- Kim Reaper: Grim Beginnings by Sarah Graley
- Moonstruck Vol 1: Magic to Brew by Grace Ellis and Shae Beagle
- The Bride was a Boy by Chii
- Teaching Critical Thinking: Practical Wisdom by bell hooks
- Uncanny Magazine Issue 23: Disabled People Destroy Science Fiction! edited by Dominik Parisien and Elsa Sjunneson-Henry
- The Three-Body Problem, The Dark Forest, and Death’s End by Liu Cixin (translated Ken Liu and Joel Martinsen)
- Leviathan Wakes and Babylon’s Ashes by James S.A. Corey
- I Am Providence by Nick Mamatas
- The Remnant Fleet by Geonn Cannon
- Transcendent: The Year’s Best Transgender Speculative Fiction edited by K.M. Szpara
- Amaryllis and Other Stories by Carrie Vaughn
- Recent Short Fiction
Kim Reaper: Grim Beginnings by Sarah Graley
This adorable and fun comic is adorable and fun. It features: a college student who’s a part time grim reaper + a lesbian romance + cats + ghosts + zombies + pretty artwork. I want more please.
Moonstruck Vol 1: Magic to Brew by Grace Ellis and Shae Beagle
This gorgeous, queer comic is about a handful of friends living their life in a college town filled with magical creatures of all sorts. This comic made me feel all warm and cozy inside because of its beautiful art, laid-back attitude, and diverse cast of characters.
The Bride was a Boy by Chii
This manga is a cute and heartwarming love story, created by a trans artist, sharing about her marriage and her husband. It’s a quick read, and I liked it.
Teaching Critical Thinking: Practical Wisdom by bell hooks
Teaching Critical Thinking is the third book in bell hook’s teaching trilogy. (The other two books are Teaching to Transgress and Teaching Community.) I have now read and enjoyed all three essay collections.
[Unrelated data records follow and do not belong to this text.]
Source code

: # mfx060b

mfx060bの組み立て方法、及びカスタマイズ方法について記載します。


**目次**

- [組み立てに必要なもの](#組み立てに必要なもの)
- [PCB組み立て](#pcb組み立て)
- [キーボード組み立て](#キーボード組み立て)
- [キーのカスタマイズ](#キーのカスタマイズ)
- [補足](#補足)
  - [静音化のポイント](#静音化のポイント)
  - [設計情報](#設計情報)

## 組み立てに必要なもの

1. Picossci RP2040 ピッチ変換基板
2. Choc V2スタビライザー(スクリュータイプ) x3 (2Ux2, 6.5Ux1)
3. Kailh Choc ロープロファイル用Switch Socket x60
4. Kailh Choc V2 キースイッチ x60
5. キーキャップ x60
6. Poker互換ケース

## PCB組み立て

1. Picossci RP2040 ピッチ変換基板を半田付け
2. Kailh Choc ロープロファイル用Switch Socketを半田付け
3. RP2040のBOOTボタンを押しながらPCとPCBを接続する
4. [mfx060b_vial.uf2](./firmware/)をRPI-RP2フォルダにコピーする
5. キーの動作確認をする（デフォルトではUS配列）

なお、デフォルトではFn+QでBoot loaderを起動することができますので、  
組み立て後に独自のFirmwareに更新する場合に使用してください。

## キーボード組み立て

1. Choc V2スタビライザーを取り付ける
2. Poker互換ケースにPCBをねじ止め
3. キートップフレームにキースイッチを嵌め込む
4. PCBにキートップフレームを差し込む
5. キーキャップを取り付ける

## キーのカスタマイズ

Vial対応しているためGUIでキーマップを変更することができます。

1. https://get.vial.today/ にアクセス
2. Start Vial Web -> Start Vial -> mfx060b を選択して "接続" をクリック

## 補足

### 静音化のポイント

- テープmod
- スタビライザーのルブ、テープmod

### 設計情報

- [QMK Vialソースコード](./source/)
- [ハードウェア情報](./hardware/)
The essays in this book are short, accessible, intelligent, and thought-provoking, and they’re rooted in hooks’ commitment to critical pedagogy, to education as the practice of freedom. If you teach, I recommend you read all three of these books. In my experience, they’ve been great reads before starting a new term.
I am sure that I will return to these three books in the future. I’d found that reading these books has been a good way for me to break down my assumptions and default routines when it comes to teaching, a good way to pause and reflect on what I really want my teaching to do.
Uncanny Magazine Issue 23: Disabled People Destroy Science Fiction! edited by Dominik Parisien and Elsa Sjunneson-Henry
This special issue of Uncanny Magazine is really worth checking out. First off, it’s just really good. I especially loved the fiction and the personal essays about disability and SF. Secondly, I don’t think we have nearly enough disabled representation or stories that seriously engage disability, so this issue — which is all about that — felt like a welcome breath of fresh air.
The Three-Body Problem, The Dark Forest, and Death’s End by Liu Cixin (translated Ken Liu and Joel Martinsen)
I really enjoyed these three novels, which together comprise The Remembrance of Earth’s Past trilogy. Each novel is filled with really cool, really awesome ideas (mostly taken from physics) that are clearly explained and beautifully written. It’s translated from Chinese and centered around Chinese characters, which of course I enjoyed a lot, although the trilogy as a whole is much more a story about humanity at large rather than just China.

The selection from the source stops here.